WORK ITEM: For this task, output every entry below exactly and omit the pictures.

SOURCE MATERIAL: Begin

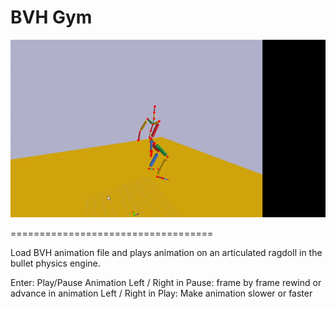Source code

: BVH Gym
===================================

![demo](bvh_gym_demo.gif)

===================================

Load BVH animation file and plays animation on an articulated ragdoll in the bullet physics engine.

Enter: Play/Pause Animation 
Left / Right in Pause: frame by frame rewind or advance in animation
Left / Right in Play: Make animation slower or faster

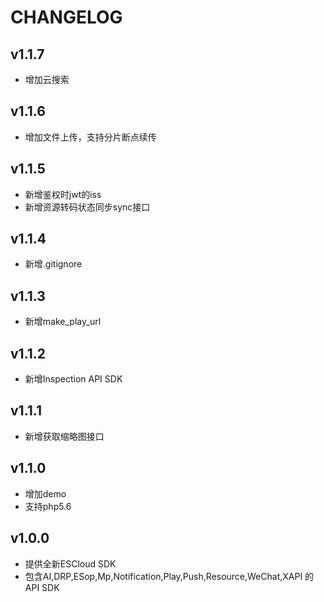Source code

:# CHANGELOG

## v1.1.7
* 增加云搜索

## v1.1.6
* 增加文件上传，支持分片断点续传

## v1.1.5
* 新增鉴权时jwt的iss
* 新增资源转码状态同步sync接口

## v1.1.4
* 新增.gitignore

## v1.1.3
* 新增make_play_url

## v1.1.2
* 新增Inspection API SDK

## v1.1.1
* 新增获取缩略图接口

## v1.1.0
* 增加demo
* 支持php5.6

## v1.0.0

* 提供全新ESCloud SDK
* 包含AI,DRP,ESop,Mp,Notification,Play,Push,Resource,WeChat,XAPI 的API SDK

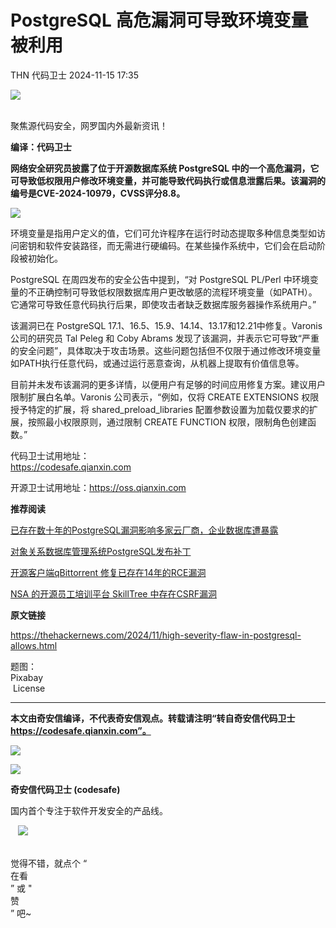 #  PostgreSQL 高危漏洞可导致环境变量被利用   
THN  代码卫士   2024-11-15 17:35  
  
![](https://mmbiz.qpic.cn/mmbiz_gif/Az5ZsrEic9ot90z9etZLlU7OTaPOdibteeibJMMmbwc29aJlDOmUicibIRoLdcuEQjtHQ2qjVtZBt0M5eVbYoQzlHiaw/640?wx_fmt=gif "")  
  
   
聚焦源代码安全，网罗国内外最新资讯！  
  
**编译：代码卫士**  
  
**网络安全研究员披露了位于开源数据库系统 PostgreSQL 中的一个高危漏洞，它可导致低权限用户修改环境变量，并可能导致代码执行或信息泄露后果。该漏洞的编号是CVE-2024-10979，CVSS评分8.8。**  
  
![](https://mmbiz.qpic.cn/mmbiz_gif/oBANLWYScMSntHyD5OhJGiaoZzSPyf9TekiaibibMvfxdXsmeHh40Sr314ibawYRLg7CLibwGYMBZvhwGBwsS8Xfs3QQ/640?wx_fmt=gif&from=appmsg "")  
  
  
环境变量是指用户定义的值，它们可允许程序在运行时动态提取多种信息类型如访问密钥和软件安装路径，而无需进行硬编码。在某些操作系统中，它们会在启动阶段被初始化。  
  
PostgreSQL 在周四发布的安全公告中提到，“对 PostgreSQL PL/Perl 中环境变量的不正确控制可导致低权限数据库用户更改敏感的流程环境变量（如PATH）。它通常可导致任意代码执行后果，即使攻击者缺乏数据库服务器操作系统用户。”  
  
该漏洞已在 PostgreSQL 17.1、16.5、15.9、14.14、13.17和12.21中修复。Varonis 公司的研究员 Tal Peleg 和 Coby Abrams 发现了该漏洞，并表示它可导致“严重的安全问题”，具体取决于攻击场景。这些问题包括但不仅限于通过修改环境变量如PATH执行任意代码，或通过运行恶意查询，从机器上提取有价值信息等。  
  
目前并未发布该漏洞的更多详情，以便用户有足够的时间应用修复方案。建议用户限制扩展白名单。Varonis 公司表示，“例如，仅将 CREATE EXTENSIONS 权限授予特定的扩展，将 shared_preload_libraries 配置参数设置为加载仅要求的扩展，按照最小权限原则，通过限制 CREATE FUNCTION 权限，限制角色创建函数。”  
  
  
代码卫士试用地址：  
https://codesafe.qianxin.com  
  
开源卫士试用地址：https://oss.qianxin.com  
  
  
  
  
  
  
  
  
  
  
  
  
  
  
**推荐阅读**  
  
[已存在数十年的PostgreSQL漏洞影响多家云厂商，企业数据库遭暴露](http://mp.weixin.qq.com/s?__biz=MzI2NTg4OTc5Nw==&mid=2247513590&idx=2&sn=d39361bd34d64d8416bb282dd8ccf9d6&chksm=ea94849cdde30d8a7154632057b0922178990c360416b3b71086143ba351c833dd86cf3bbc54&scene=21#wechat_redirect)  
  
  
[对象关系数据库管理系统PostgreSQL发布补丁](http://mp.weixin.qq.com/s?__biz=MzI2NTg4OTc5Nw==&mid=2247485486&idx=3&sn=d59d4568852bde2c4e3289d65426a428&chksm=ea973944dde0b052e67c3a246e32fbd4c9fb89aba466d44c0691641f4b65bcdd34b7b75d4915&scene=21#wechat_redirect)  
  
  
[开源客户端qBittorrent 修复已存在14年的RCE漏洞](http://mp.weixin.qq.com/s?__biz=MzI2NTg4OTc5Nw==&mid=2247521357&idx=2&sn=dc9695c878770ba5390c627bc3e3681a&chksm=ea94a527dde32c31d351cd6dca491aa437fa8431c26df61f85217feb3f68a6a8070a59cfc195&scene=21#wechat_redirect)  
  
  
[NSA 的开源员工培训平台 SkillTree 中存在CSRF漏洞](http://mp.weixin.qq.com/s?__biz=MzI2NTg4OTc5Nw==&mid=2247520038&idx=2&sn=921e2fe11a431d8a458188b65d0a3b9d&chksm=ea94be4cdde3375abbf6e79690d31fd0c1e2f7bdc02b738a8fc06afa426d4a95adedea7492d3&scene=21#wechat_redirect)  
  
  
  
  
  
**原文链接**  
  
  
https://thehackernews.com/2024/11/high-severity-flaw-in-postgresql-allows.html  
  
  
题图：  
Pixabay  
 License  
  
****  
**本文由奇安信编译，不代表奇安信观点。转载请注明“转自奇安信代码卫士 https://codesafe.qianxin.com”。**  
  
  
  
  
![](https://mmbiz.qpic.cn/mmbiz_jpg/oBANLWYScMSf7nNLWrJL6dkJp7RB8Kl4zxU9ibnQjuvo4VoZ5ic9Q91K3WshWzqEybcroVEOQpgYfx1uYgwJhlFQ/640?wx_fmt=jpeg "")  
  
![](https://mmbiz.qpic.cn/mmbiz_jpg/oBANLWYScMSN5sfviaCuvYQccJZlrr64sRlvcbdWjDic9mPQ8mBBFDCKP6VibiaNE1kDVuoIOiaIVRoTjSsSftGC8gw/640?wx_fmt=jpeg "")  
  
**奇安信代码卫士 (codesafe)**  
  
国内首个专注于软件开发安全的产品线。  
  
   ![](https://mmbiz.qpic.cn/mmbiz_gif/oBANLWYScMQ5iciaeKS21icDIWSVd0M9zEhicFK0rbCJOrgpc09iaH6nvqvsIdckDfxH2K4tu9CvPJgSf7XhGHJwVyQ/640?wx_fmt=gif "")  
  
   
觉得不错，就点个 “  
在看  
” 或 "  
赞  
” 吧~  
  
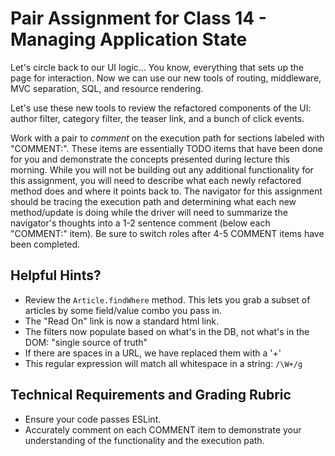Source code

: # Pair Assignment for Class 14 - Managing Application State

Let's circle back to our UI logic... You know, everything that sets up the page for interaction. Now we can use our new tools of routing, middleware, MVC separation, SQL, and resource rendering.

Let's use these new tools to review the refactored components of the UI: author filter, category filter, the teaser link, and a bunch of click events.

Work with a pair to *comment* on the execution path for sections labeled with "COMMENT:".  These items are essentially TODO items that have been done for you and demonstrate the concepts presented during lecture this morning.  While you will not be building out any additional functionality for this assignment, you will need to describe what each newly refactored method does and where it points back to.  The navigator for this assignment should be tracing the execution path and determining what each new method/update is doing while the driver will need to summarize the navigator's thoughts into a 1-2 sentence comment (below each "COMMENT:" item).  Be sure to switch roles after 4-5 COMMENT items have been completed.

## Helpful Hints?
 - Review the `Article.findWhere` method.  This lets you grab a subset of articles by some field/value combo you pass in.
 - The "Read On" link is now a standard html link.
 - The filters now populate based on what's in the DB, not what's in the DOM: "single source of truth"
 - If there are spaces in a URL, we have replaced them with a '+'
 - This regular expression will match all whitespace in a string: `/\W+/g`

## Technical Requirements and Grading Rubric
 - Ensure your code passes ESLint.
 - Accurately comment on each COMMENT item to demonstrate your understanding of the functionality and the execution path.

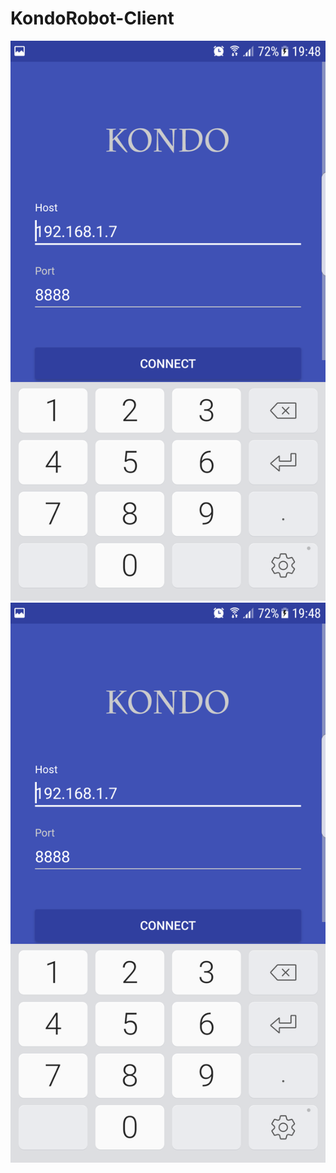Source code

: # KondoRobot-Client

![alt-text-1](about/login2.png "title-1") ![alt-text-2](about/login2.png "title-2")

SOURCE MATERIAL: End

EXERCISE SOLUTION:
Source code

: BVH Gym
===================================

![demo](bvh_gym_demo.gif)

===================================

Load BVH animation file and plays animation on an articulated ragdoll in the bullet physics engine.

Enter: Play/Pause Animation 
Left / Right in Pause: frame by frame rewind or advance in animation
Left / Right in Play: Make animation slower or faster

Source code

:# CHANGELOG

## v1.1.7
* 增加云搜索

## v1.1.6
* 增加文件上传，支持分片断点续传

## v1.1.5
* 新增鉴权时jwt的iss
* 新增资源转码状态同步sync接口

## v1.1.4
* 新增.gitignore

## v1.1.3
* 新增make_play_url

## v1.1.2
* 新增Inspection API SDK

## v1.1.1
* 新增获取缩略图接口

## v1.1.0
* 增加demo
* 支持php5.6

## v1.0.0

* 提供全新ESCloud SDK
* 包含AI,DRP,ESop,Mp,Notification,Play,Push,Resource,WeChat,XAPI 的API SDK

 #  PostgreSQL 高危漏洞可导致环境变量被利用   
THN  代码卫士   2024-11-15 17:35  
  
![](https://mmbiz.qpic.cn/mmbiz_gif/Az5ZsrEic9ot90z9etZLlU7OTaPOdibteeibJMMmbwc29aJlDOmUicibIRoLdcuEQjtHQ2qjVtZBt0M5eVbYoQzlHiaw/640?wx_fmt=gif "")  
  
   
聚焦源代码安全，网罗国内外最新资讯！  
  
**编译：代码卫士**  
  
**网络安全研究员披露了位于开源数据库系统 PostgreSQL 中的一个高危漏洞，它可导致低权限用户修改环境变量，并可能导致代码执行或信息泄露后果。该漏洞的编号是CVE-2024-10979，CVSS评分8.8。**  
  
![](https://mmbiz.qpic.cn/mmbiz_gif/oBANLWYScMSntHyD5OhJGiaoZzSPyf9TekiaibibMvfxdXsmeHh40Sr314ibawYRLg7CLibwGYMBZvhwGBwsS8Xfs3QQ/640?wx_fmt=gif&from=appmsg "")  
  
  
环境变量是指用户定义的值，它们可允许程序在运行时动态提取多种信息类型如访问密钥和软件安装路径，而无需进行硬编码。在某些操作系统中，它们会在启动阶段被初始化。  
  
PostgreSQL 在周四发布的安全公告中提到，“对 PostgreSQL PL/Perl 中环境变量的不正确控制可导致低权限数据库用户更改敏感的流程环境变量（如PATH）。它通常可导致任意代码执行后果，即使攻击者缺乏数据库服务器操作系统用户。”  
  
该漏洞已在 PostgreSQL 17.1、16.5、15.9、14.14、13.17和12.21中修复。Varonis 公司的研究员 Tal Peleg 和 Coby Abrams 发现了该漏洞，并表示它可导致“严重的安全问题”，具体取决于攻击场景。这些问题包括但不仅限于通过修改环境变量如PATH执行任意代码，或通过运行恶意查询，从机器上提取有价值信息等。  
  
目前并未发布该漏洞的更多详情，以便用户有足够的时间应用修复方案。建议用户限制扩展白名单。Varonis 公司表示，“例如，仅将 CREATE EXTENSIONS 权限授予特定的扩展，将 shared_preload_libraries 配置参数设置为加载仅要求的扩展，按照最小权限原则，通过限制 CREATE FUNCTION 权限，限制角色创建函数。”  
  
  
代码卫士试用地址：  
https://codesafe.qianxin.com  
  
开源卫士试用地址：https://oss.qianxin.com  
  
  
  
  
  
  
  
  
  
  
  
  
  
  
**推荐阅读**  
  
[已存在数十年的PostgreSQL漏洞影响多家云厂商，企业数据库遭暴露](http://mp.weixin.qq.com/s?__biz=MzI2NTg4OTc5Nw==&mid=2247513590&idx=2&sn=d39361bd34d64d8416bb282dd8ccf9d6&chksm=ea94849cdde30d8a7154632057b0922178990c360416b3b71086143ba351c833dd86cf3bbc54&scene=21#wechat_redirect)  
  
  
[对象关系数据库管理系统PostgreSQL发布补丁](http://mp.weixin.qq.com/s?__biz=MzI2NTg4OTc5Nw==&mid=2247485486&idx=3&sn=d59d4568852bde2c4e3289d65426a428&chksm=ea973944dde0b052e67c3a246e32fbd4c9fb89aba466d44c0691641f4b65bcdd34b7b75d4915&scene=21#wechat_redirect)  
  
  
[开源客户端qBittorrent 修复已存在14年的RCE漏洞](http://mp.weixin.qq.com/s?__biz=MzI2NTg4OTc5Nw==&mid=2247521357&idx=2&sn=dc9695c878770ba5390c627bc3e3681a&chksm=ea94a527dde32c31d351cd6dca491aa437fa8431c26df61f85217feb3f68a6a8070a59cfc195&scene=21#wechat_redirect)  
  
  
[NSA 的开源员工培训平台 SkillTree 中存在CSRF漏洞](http://mp.weixin.qq.com/s?__biz=MzI2NTg4OTc5Nw==&mid=2247520038&idx=2&sn=921e2fe11a431d8a458188b65d0a3b9d&chksm=ea94be4cdde3375abbf6e79690d31fd0c1e2f7bdc02b738a8fc06afa426d4a95adedea7492d3&scene=21#wechat_redirect)  
  
  
  
  
  
**原文链接**  
  
  
https://thehackernews.com/2024/11/high-severity-flaw-in-postgresql-allows.html  
  
  
题图：  
Pixabay  
 License  
  
****  
**本文由奇安信编译，不代表奇安信观点。转载请注明“转自奇安信代码卫士 https://codesafe.qianxin.com”。**  
  
  
  
  
![](https://mmbiz.qpic.cn/mmbiz_jpg/oBANLWYScMSf7nNLWrJL6dkJp7RB8Kl4zxU9ibnQjuvo4VoZ5ic9Q91K3WshWzqEybcroVEOQpgYfx1uYgwJhlFQ/640?wx_fmt=jpeg "")  
  
![](https://mmbiz.qpic.cn/mmbiz_jpg/oBANLWYScMSN5sfviaCuvYQccJZlrr64sRlvcbdWjDic9mPQ8mBBFDCKP6VibiaNE1kDVuoIOiaIVRoTjSsSftGC8gw/640?wx_fmt=jpeg "")  
  
**奇安信代码卫士 (codesafe)**  
  
国内首个专注于软件开发安全的产品线。  
  
   ![](https://mmbiz.qpic.cn/mmbiz_gif/oBANLWYScMQ5iciaeKS21icDIWSVd0M9zEhicFK0rbCJOrgpc09iaH6nvqvsIdckDfxH2K4tu9CvPJgSf7XhGHJwVyQ/640?wx_fmt=gif "")  
  
   
觉得不错，就点个 “  
在看  
” 或 "  
赞  
” 吧~  
  
Source code

: # Pair Assignment for Class 14 - Managing Application State

Let's circle back to our UI logic... You know, everything that sets up the page for interaction. Now we can use our new tools of routing, middleware, MVC separation, SQL, and resource rendering.

Let's use these new tools to review the refactored components of the UI: author filter, category filter, the teaser link, and a bunch of click events.

Work with a pair to *comment* on the execution path for sections labeled with "COMMENT:".  These items are essentially TODO items that have been done for you and demonstrate the concepts presented during lecture this morning.  While you will not be building out any additional functionality for this assignment, you will need to describe what each newly refactored method does and where it points back to.  The navigator for this assignment should be tracing the execution path and determining what each new method/update is doing while the driver will need to summarize the navigator's thoughts into a 1-2 sentence comment (below each "COMMENT:" item).  Be sure to switch roles after 4-5 COMMENT items have been completed.

## Helpful Hints?
 - Review the `Article.findWhere` method.  This lets you grab a subset of articles by some field/value combo you pass in.
 - The "Read On" link is now a standard html link.
 - The filters now populate based on what's in the DB, not what's in the DOM: "single source of truth"
 - If there are spaces in a URL, we have replaced them with a '+'
 - This regular expression will match all whitespace in a string: `/\W+/g`

## Technical Requirements and Grading Rubric
 - Ensure your code passes ESLint.
 - Accurately comment on each COMMENT item to demonstrate your understanding of the functionality and the execution path.

Source code

: # KondoRobot-Client

![alt-text-1](about/login2.png "title-1") ![alt-text-2](about/login2.png "title-2")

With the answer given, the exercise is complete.